I actually posted this on my other blog first, I Love Sweet Treats, but I am so excited how my first turkey turned out so I had to post it over on this blog as well. I know my other blog does not sound very Weight Watchers friendly (it isn't), which is why I have two sites. Because I still like to cook the not so healthy things every once in awhile for company or a cheat day. I have been trying to revamp some of the recipes to lower cal and fat recipes which is why some of my recipes are on both sites. Anyways, I got this from good ole' Emeril...
This was my first turkey I ever made and I have to say that it came out really good considering I am not a big fan of turkey. I was searching for the perfect turkey recipe and came across Emeril's turkey brine recipe from the Food Network. Oh my goodness! The turkey was very moist even after I overcooked it. The reason behind the overcooking is because my parents have had a really bad and long history of not cooking their turkey completely so we always had to throw it away and eat the other main dish which was a brown sugar pinapple glazed ham. It looked cooked and my parents cooked it longer than the stated time, but I am not sure what happened. It was probably due to the commercial type roasting pan my mother said she had to have. The problem with the pan was that it was so thick. I ditched that commercial roasting pan and used one of those foil disposable throw away roasting pans, which worked out great for me. I also cooked the turkey over the amount stated as well and with the recommendation from my father - I cooked it until the thermometer reached 185 degrees which is 20 degrees over the amount Emeril states! Otherwise no one would touch the turkey because of what happened in the past. Through all that cooking, the turkey survived and was still juicy and tender. Imagine that. I soaked the turkey in a cooler overnight and put ice cubes in gallon size bags inside of the cooler to keep the turkey cold. If the ice melted, it would not dilute the brine solution. I made about 5 of these bags and placed them around the turkey. The original recipe states to use 2 gallons of water to make the brine mixture, but I have seen quite a few recipes use 1 gallon of water and 1 gallon of vegetable broth, so this is what I used. Use whichever method you prefer but I personally like the added extra flavor of the vegetable broth. The turkey was very flavorful and I think I just found my perfect recipe the first try! So now I am nomintated for being responsible for making the turkey. Fine by me as long as I have Emeril.

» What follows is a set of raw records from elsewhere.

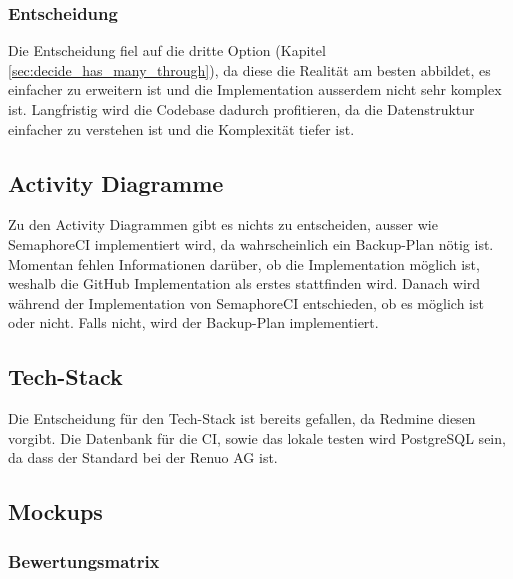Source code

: \subsubsection{Entscheidung}
Die Entscheidung fiel auf die dritte Option (Kapitel \ref{sec:decide_has_many_through}), da diese die Realität am besten
abbildet, es einfacher zu erweitern ist und die Implementation ausserdem nicht sehr komplex ist. \newline
Langfristig wird die Codebase dadurch profitieren, da die Datenstruktur einfacher zu verstehen ist und die Komplexität
tiefer ist. \newline

\subsection{Activity Diagramme}
Zu den Activity Diagrammen gibt es nichts zu entscheiden, ausser wie SemaphoreCI implementiert wird,
da wahrscheinlich ein Backup-Plan nötig ist. \newline
Momentan fehlen Informationen darüber, ob die Implementation möglich ist, weshalb die GitHub Implementation als erstes
stattfinden wird. Danach wird während der Implementation von SemaphoreCI entschieden, ob es möglich ist oder nicht. Falls
nicht, wird der Backup-Plan implementiert. \newline

\subsection{Tech-Stack}
Die Entscheidung für den Tech-Stack ist bereits gefallen, da Redmine diesen vorgibt. \newline
Die Datenbank für die CI, sowie das lokale testen wird PostgreSQL sein, da dass der Standard bei der Renuo AG ist.
\newline

\subsection{Mockups}
\subsubsection{Bewertungsmatrix}
\begin{center}
\end{center}

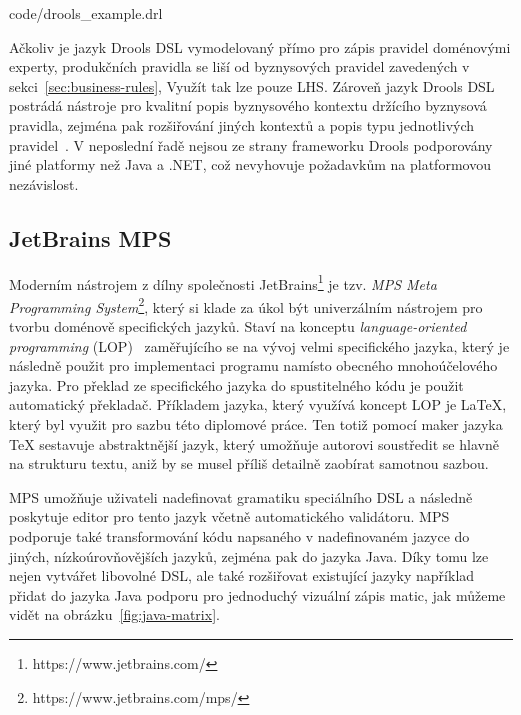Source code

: 
{code/drools_example.drl}

Ačkoliv je jazyk Drools \gls{DSL} vymodelovaný přímo pro zápis pravidel doménovými experty,
produkčních pravidla se liší od byznysových pravidel zavedených v sekci~\ref{sec:business-rules},
Využít tak lze pouze \gls{LHS}. Zároveň jazyk Drools \gls{DSL} postrádá
nástroje pro kvalitní popis byznysového kontextu držícího byznysová pravidla,
zejména pak rozšiřování jiných kontextů a popis typu jednotlivých pravidel~\cite{cemus2017automated}.
V neposlední řadě nejsou ze strany frameworku Drools podporovány jiné platformy než
Java a .NET, což nevyhovuje požadavkům na platformovou nezávislost.

\subsection{JetBrains MPS}

Moderním nástrojem z dílny společnosti JetBrains\footnote{https://www.jetbrains.com/}
je tzv. \textit{MPS \textendash\xspace Meta Programming System}\footnote{https://www.jetbrains.com/mps/}, který si klade za úkol být univerzálním
nástrojem pro tvorbu doménově specifických jazyků. Staví na konceptu \textit{language-oriented
programming} (\gls{LOP})~\cite{ward1994language} zaměřujícího se na vývoj velmi specifického jazyka,
který je následně použit pro implementaci programu namísto obecného mnohoúčelového jazyka. Pro překlad
ze specifického jazyka do spustitelného kódu je použit automatický překladač. Příkladem jazyka, který využívá koncept \gls{LOP}
je \LaTeX\xspace, který byl využit pro sazbu této diplomové práce. Ten totiž pomocí maker jazyka \TeX\xspace
sestavuje abstraktnější jazyk, který umožňuje autorovi soustředit se hlavně na strukturu textu, aniž by
se musel příliš detailně zaobírat samotnou sazbou.

MPS umožňuje uživateli nadefinovat gramatiku speciálního \gls{DSL} a následně poskytuje
editor pro tento jazyk včetně automatického validátoru. MPS podporuje také transformování kódu napsaného
v nadefinovaném jazyce do jiných, nízkoúrovňovějších jazyků, zejména pak do jazyka Java.
Díky tomu lze nejen vytvářet libovolné \gls{DSL}, ale také rozšiřovat existující
jazyky \textendash\xspace například přidat do jazyka Java podporu pro jednoduchý vizuální
zápis matic, jak můžeme vidět na obrázku~\ref{fig:java-matrix}.

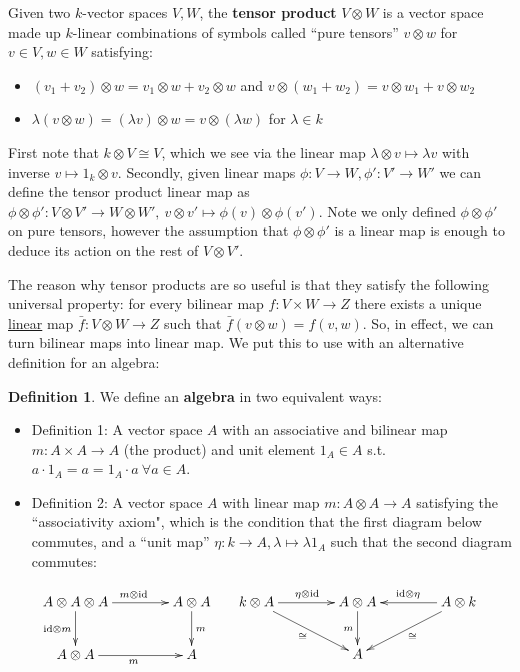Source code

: \documentclass[11pt]{article}
\newcommand{\bb}{\medbreak}
\newcommand{\nt}{\noindent}
\newcommand{\rt}{\xrightarrow{}}
\newcommand{\cd}{\cdot}
\newcommand{\id}{\text{id}}
\newcommand{\define}[1]{\textbf{#1}}
\theoremstyle{definition}
\newtheorem{definition}[lemma]{Definition}
\begin{document}
\nt Given two $k$-vector spaces $V,W$, the \define{tensor product} $V\otimes W$ is a vector space made up $k$-linear combinations of symbols called ``pure tensors'' $v\otimes w$ for $v\in V,w\in W$ satisfying:\begin{itemize}
  \item $(v_1+v_2)\otimes w=v_1\otimes w+v_2\otimes w$ and $v\otimes (w_1+w_2)=v\otimes w_1 +v\otimes w_2$
  \item $\lambda(v\otimes w)=(\lambda v)\otimes w=v\otimes (\lambda w)$ for $\lambda \in k$
\end{itemize}
First note that $k\otimes V\cong V$, which we see via the linear map $\lambda\otimes v\mapsto \lambda v$ with inverse $v\mapsto 1_k\otimes v$. Secondly, given linear maps $\phi: V\rt W, \phi':V'\rt W'$ we can define the tensor product linear map as $\phi\otimes \phi':V\otimes V'\rt W\otimes W',\ v\otimes v'\mapsto \phi(v)\otimes \phi(v')$. Note we only defined $\phi\otimes \phi'$ on pure tensors, however the assumption that $\phi\otimes \phi'$ is a linear map is enough to deduce its action on the rest of $V\otimes V'$.\bb

\nt The reason why tensor products are so useful is that they satisfy the following universal property: for every bilinear map $f:V\times W\rt Z$ there exists a unique \underline{linear} map $\bar{f}:V\otimes W\rt Z$ such that $\bar{f}(v\otimes w)=f(v,w)$. So, in effect, we can turn bilinear maps into linear map. We put this to use with an alternative definition for an algebra:

\begin{definition} We define an \define{algebra} in two equivalent ways:\begin{itemize}
  \item Definition 1: A vector space $A$ with an associative and bilinear map $m: A\times A\rt A$ (the product) and unit element $1_A\in A$ s.t. $a\cd 1_A=a=1_A\cd a\ \forall a\in A$.
  \item Definition 2: A vector space $A$ with linear map $m:A\otimes A\rt A$ satisfying the ``associativity axiom", which is the condition that the first diagram below commutes, and a ``unit map'' $\eta:k\rt A, \lambda\mapsto \lambda 1_A$ such that the second diagram commutes:
\end{itemize}
\begin{useimager}
\begin{equation*}
\xymatrix@C=4em{
  A\otimes A\otimes A \ar[r]^{m\otimes \id} \ar[d]_{\id \otimes m} & A\otimes A \ar[d]^m\\
  A\otimes A \ar[r]_m & A\\
}
\hspace{.5cm}
\xymatrix@C=4em{
  k\otimes A \ar[rd]_{\cong} \ar[r]^{\eta\otimes \id} & A\otimes A \ar[d]_m & A\otimes k \ar[l]_{\id\otimes \eta} \ar[ld]^\cong\\
  & A}
\end{equation*}
\end{useimager}
\end{definition}
\end{document}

Emeril's Brined and Roasted Turkey

1 (10 to 12-pound) turkey
Brine, recipe follows
4 tablespoons unsalted butter at room temperature
1 large yellow onion, cut into 8ths
1 large orange, cut into 8ths
1 stalk celery, cut into 1-inch pieces
1 large carrot, cut into 1-inch pieces
2 bay leaves
2 sprigs thyme
1 1/2 to 2 cups chicken or turkey stock, for basting

Remove the neck, giblets, and liver from the cavity of the turkey and reserve for the gravy. Rinse the turkey inside and out under cold running water.
Soak the turkey in the brine, covered and refrigerated, for at least 4 hours and up to 24 hours.
Preheat the oven to 325 degrees F.
Remove the turkey from the brine and rinse well under cold running water. Pat dry with paper towels, inside and out. Place breast side down in a large, heavy roasting pan, and rub on all sides with the butter. Season lightly inside and out with salt and pepper. Stuff the turkey with the onion, orange, celery, carrot, bay leaves, and thyme. Loosely tie the drumsticks together with kitchen string.

Roast the turkey, uncovered, breast side down for 1 hour. Remove from the oven, turn, and baste with 1/2 cup stock. Continue roasting with the breast side up until an instant-read meat thermometer registers 165 degrees F when inserted into the largest section of thigh (avoiding the bone), about 2 3/4 to 3 hours total cooking time. Baste the turkey once every hour with 1/2 to 3/4 cup chicken or turkey stock.

Remove from the oven and place on a platter. Tent with aluminum foil and let rest for 20 minutes before carving.

1 cup kosher salt
1 cup brown sugar
2 oranges, quartered
2 lemons, quartered
6 sprigs thyme
4 sprigs rosemary
1 gallon vegetable broth

To make the brining solution, dissolve the salt and sugar in 1 gallon of cold water and 1 gallon of vegetable in a non-reactive container (such as a clean bucket or large stockpot, or a clean, heavy-duty, plastic garbage bag.) Add the oranges, lemons, thyme, and rosemary.

Note: if you have a big turkey and need more brine than this, use 1/2 cup salt and 1/2 cup brown sugar for every gallon of water.